At Thursday’s commissioning of the upgraded Lord’s Multi-purpose Court in Malcolm Heights, Tourism Product Development Company (TPDCo) chief Wade Mars publicly urged Mayor Sheridan Samuels to sign municipal papers authorising restoration at Fort Charlotte, the Georgian-era stronghold that once protected Jamaica’s north-west flank. Mars reminded onlookers that TPDCo, with guidance from the Jamaica National Heritage Trust, is ready to conserve the fort’s antique artillery and refit the grounds for tours, recreation, and community events. “Everything is teed up,” he said. “We just need the green light that sits on the mayor’s desk.”

Mayor Samuels shot back, labelling the appeal a political ploy. He maintains that the council had scheduled a technical review meeting — one TPDCo missed. “The delay isn’t in this office,” Samuels insisted, noting he skipped the court ceremony after receiving an invite only hours beforehand.

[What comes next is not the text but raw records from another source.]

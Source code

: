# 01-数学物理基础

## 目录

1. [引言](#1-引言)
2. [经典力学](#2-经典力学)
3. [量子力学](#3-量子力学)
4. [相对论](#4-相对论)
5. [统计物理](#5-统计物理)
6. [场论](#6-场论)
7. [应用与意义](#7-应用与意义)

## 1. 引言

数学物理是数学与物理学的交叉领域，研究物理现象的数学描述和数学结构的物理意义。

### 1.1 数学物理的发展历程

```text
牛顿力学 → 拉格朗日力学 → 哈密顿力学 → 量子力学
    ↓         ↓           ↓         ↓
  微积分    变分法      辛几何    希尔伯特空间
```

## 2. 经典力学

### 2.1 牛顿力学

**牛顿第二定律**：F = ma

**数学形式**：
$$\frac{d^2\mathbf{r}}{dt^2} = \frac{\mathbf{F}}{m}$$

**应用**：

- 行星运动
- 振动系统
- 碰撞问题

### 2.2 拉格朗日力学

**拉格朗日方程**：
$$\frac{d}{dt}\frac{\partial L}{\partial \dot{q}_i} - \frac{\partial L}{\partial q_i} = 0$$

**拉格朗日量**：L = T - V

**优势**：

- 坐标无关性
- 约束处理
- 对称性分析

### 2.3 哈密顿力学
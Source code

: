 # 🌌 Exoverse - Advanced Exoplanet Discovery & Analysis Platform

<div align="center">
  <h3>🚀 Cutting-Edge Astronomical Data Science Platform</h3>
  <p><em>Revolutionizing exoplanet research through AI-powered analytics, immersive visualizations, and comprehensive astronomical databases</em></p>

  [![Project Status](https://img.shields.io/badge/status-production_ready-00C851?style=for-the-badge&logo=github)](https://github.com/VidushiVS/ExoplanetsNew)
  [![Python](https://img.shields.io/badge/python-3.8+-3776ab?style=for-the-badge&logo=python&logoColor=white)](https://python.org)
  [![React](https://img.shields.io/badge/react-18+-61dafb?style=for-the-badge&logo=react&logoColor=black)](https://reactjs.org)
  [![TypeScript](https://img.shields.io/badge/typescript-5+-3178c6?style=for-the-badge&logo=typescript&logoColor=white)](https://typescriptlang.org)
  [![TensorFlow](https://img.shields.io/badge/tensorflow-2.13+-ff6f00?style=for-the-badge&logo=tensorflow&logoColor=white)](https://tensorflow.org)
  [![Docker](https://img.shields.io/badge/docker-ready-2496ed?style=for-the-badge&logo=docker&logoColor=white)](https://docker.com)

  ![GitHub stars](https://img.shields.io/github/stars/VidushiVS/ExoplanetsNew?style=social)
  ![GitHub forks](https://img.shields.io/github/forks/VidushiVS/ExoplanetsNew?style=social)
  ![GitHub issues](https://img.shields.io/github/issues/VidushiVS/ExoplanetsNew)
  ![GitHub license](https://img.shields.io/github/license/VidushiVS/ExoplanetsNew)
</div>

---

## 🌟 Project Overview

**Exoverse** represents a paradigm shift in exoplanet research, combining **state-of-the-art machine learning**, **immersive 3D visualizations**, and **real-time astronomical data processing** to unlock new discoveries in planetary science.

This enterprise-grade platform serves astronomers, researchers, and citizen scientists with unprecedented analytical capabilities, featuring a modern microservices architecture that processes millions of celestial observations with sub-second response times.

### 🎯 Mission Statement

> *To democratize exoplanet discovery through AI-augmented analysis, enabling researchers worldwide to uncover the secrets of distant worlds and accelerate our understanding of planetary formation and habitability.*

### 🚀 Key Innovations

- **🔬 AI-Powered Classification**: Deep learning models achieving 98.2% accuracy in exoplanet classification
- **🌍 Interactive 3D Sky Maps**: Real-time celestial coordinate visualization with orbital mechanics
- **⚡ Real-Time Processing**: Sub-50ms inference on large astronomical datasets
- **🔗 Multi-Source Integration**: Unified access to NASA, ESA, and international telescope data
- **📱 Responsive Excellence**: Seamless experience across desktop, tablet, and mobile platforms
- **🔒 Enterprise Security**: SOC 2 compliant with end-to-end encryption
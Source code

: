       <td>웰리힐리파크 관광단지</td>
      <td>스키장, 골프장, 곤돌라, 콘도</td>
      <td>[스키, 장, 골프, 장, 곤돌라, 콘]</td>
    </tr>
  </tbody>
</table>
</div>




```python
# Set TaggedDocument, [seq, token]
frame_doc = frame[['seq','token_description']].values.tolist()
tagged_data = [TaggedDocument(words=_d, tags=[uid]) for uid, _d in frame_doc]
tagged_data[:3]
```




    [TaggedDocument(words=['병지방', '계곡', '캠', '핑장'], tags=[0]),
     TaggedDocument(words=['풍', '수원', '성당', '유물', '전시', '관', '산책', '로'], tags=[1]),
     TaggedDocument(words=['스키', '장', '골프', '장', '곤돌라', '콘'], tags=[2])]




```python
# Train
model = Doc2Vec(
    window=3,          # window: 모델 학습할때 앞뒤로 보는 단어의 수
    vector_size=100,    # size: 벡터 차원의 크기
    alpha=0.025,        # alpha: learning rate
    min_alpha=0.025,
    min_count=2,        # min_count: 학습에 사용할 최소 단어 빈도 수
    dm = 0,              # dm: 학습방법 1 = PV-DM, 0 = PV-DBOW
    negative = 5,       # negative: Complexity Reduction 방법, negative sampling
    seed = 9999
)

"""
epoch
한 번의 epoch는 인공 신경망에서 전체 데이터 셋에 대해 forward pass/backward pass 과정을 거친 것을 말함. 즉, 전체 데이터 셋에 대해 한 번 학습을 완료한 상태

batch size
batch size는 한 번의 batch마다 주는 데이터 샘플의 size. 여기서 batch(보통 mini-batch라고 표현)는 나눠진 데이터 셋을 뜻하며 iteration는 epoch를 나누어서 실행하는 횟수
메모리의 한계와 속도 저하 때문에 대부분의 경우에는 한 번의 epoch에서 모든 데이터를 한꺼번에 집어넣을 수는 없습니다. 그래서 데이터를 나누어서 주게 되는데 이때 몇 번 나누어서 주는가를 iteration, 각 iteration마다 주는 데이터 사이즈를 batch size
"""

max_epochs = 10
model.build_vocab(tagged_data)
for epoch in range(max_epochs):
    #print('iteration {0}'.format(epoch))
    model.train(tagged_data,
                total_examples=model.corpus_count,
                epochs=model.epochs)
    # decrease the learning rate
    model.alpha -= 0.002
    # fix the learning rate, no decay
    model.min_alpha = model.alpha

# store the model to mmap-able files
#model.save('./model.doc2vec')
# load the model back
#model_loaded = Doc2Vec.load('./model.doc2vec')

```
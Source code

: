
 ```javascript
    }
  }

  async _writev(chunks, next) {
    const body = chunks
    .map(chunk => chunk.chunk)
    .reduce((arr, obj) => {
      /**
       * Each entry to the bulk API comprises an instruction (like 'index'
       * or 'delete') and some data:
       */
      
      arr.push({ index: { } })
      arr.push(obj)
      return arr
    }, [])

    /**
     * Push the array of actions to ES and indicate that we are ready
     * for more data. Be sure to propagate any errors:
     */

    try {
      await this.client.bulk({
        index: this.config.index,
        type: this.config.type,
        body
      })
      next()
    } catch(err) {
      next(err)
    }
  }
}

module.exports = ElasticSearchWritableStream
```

From playground to proving ground

The exchange briefly eclipsed the ribbon-cutting itself. Funded under the Spruce Up Jamaica programme and championed by Hanover Western MP Tamika Davis, the revamped complex features a resurfaced basketball-netball court adjoining a football pitch. Sanitation blocks and spectator seating are in the queue; until then, Bishop Robert Williams of Lucea New Testament Church of God has opened his church facilities to athletes and patrons — a gesture Mars pledged to repay by exploring tourism support for the church.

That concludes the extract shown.